ハンドルネームは八尾の猫です。耽美と翻訳ミステリが大好きです。旧ブログはhttp://d.hatena.ne.jp/hachibinoneko/、メールアドレスはaae22500@pop21.odn.ne.jpです。

十三の呪 /三津田信三

十三の呪 死相学探偵1 (角川ホラー文庫)

十三の呪 死相学探偵1 (角川ホラー文庫)

 美女に乞われ、忌わしく、不思議な出来事が続く富豪の家に、探偵が乗り込む。そして颯爽と解決する。けれど作者が作者だけに「ホラーで落とすの、ミステリで落とすの?」と読む前は首を傾げていた。答えは、ホラー(ばらしてごめん)。ただし怪事件に潜むルールを死相学探偵、弦矢俊一郎が見抜き、解決へと持ち込むらしい。小野不由美のゴースト・ハントシリーズを連想させられる。ちなみにジョン・サイレンス博士や幽霊狩人カーナッキの名前を出すべきいれないが、彼らが活躍する著作は十年ほど前に読んだきりで内容を詳細に覚えていないので、上げられない。
 二十歳の青年、祖母の血を引くゆえか弦矢は幼い頃から他人の死の影を見て取ることができた。

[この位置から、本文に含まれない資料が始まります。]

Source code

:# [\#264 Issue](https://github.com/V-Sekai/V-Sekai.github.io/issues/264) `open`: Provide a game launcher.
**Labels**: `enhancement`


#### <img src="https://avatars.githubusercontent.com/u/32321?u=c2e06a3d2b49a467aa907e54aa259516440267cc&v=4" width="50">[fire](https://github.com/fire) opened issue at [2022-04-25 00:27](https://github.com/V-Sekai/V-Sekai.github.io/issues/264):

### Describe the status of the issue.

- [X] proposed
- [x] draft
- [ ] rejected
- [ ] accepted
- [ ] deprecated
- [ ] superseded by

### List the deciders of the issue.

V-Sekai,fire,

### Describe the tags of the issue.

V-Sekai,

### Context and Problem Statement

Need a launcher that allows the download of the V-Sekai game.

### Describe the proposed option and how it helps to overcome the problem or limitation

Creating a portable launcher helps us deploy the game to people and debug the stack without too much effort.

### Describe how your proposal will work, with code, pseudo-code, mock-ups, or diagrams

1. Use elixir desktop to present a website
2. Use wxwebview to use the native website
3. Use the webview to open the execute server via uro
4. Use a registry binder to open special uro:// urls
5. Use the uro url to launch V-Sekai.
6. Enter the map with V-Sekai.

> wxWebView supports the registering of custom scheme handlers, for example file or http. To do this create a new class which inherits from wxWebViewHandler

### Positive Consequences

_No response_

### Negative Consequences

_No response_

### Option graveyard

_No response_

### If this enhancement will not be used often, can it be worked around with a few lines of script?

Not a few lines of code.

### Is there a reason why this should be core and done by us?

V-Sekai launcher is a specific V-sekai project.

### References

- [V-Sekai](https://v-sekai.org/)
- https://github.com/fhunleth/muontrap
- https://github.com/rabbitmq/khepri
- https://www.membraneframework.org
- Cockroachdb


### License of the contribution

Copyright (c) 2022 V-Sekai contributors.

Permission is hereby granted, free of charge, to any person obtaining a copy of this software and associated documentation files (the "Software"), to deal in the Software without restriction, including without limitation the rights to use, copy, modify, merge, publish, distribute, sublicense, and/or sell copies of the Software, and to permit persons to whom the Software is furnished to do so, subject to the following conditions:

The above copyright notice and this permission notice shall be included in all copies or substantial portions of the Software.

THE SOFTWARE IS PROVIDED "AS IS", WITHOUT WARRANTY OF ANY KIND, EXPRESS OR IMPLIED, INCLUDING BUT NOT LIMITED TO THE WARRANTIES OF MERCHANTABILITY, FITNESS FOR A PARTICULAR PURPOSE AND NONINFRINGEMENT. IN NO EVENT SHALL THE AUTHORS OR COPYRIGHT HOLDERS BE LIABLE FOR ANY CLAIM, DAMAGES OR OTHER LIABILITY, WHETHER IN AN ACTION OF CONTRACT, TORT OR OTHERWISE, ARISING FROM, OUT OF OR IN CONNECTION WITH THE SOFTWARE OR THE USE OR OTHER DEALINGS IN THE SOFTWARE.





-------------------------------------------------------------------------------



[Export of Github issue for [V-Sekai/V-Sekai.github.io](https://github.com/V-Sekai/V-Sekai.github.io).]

そのせいで、余人には察することの出来ぬ苦悩を負いもしてきた。長じると彼は上京、その異能を活かして探偵事務所を開設した。最初に依頼人は婚約者を失ったばかりの美女。彼女の婚約者の家庭で、様々な不可解な事件が勃発しているという。
 事件に潜む「ルール」は、正直に言って脱力ものだが、総括してなかなか面白かった。ダミー解決にもうっかりひっかかりそうになった。二十歳の若さを微塵も感じさせない青年と、やはり不思議な力持つ祖母とのやり取りがいい。副題からしてシリーズもののようだが、次の作品も買う。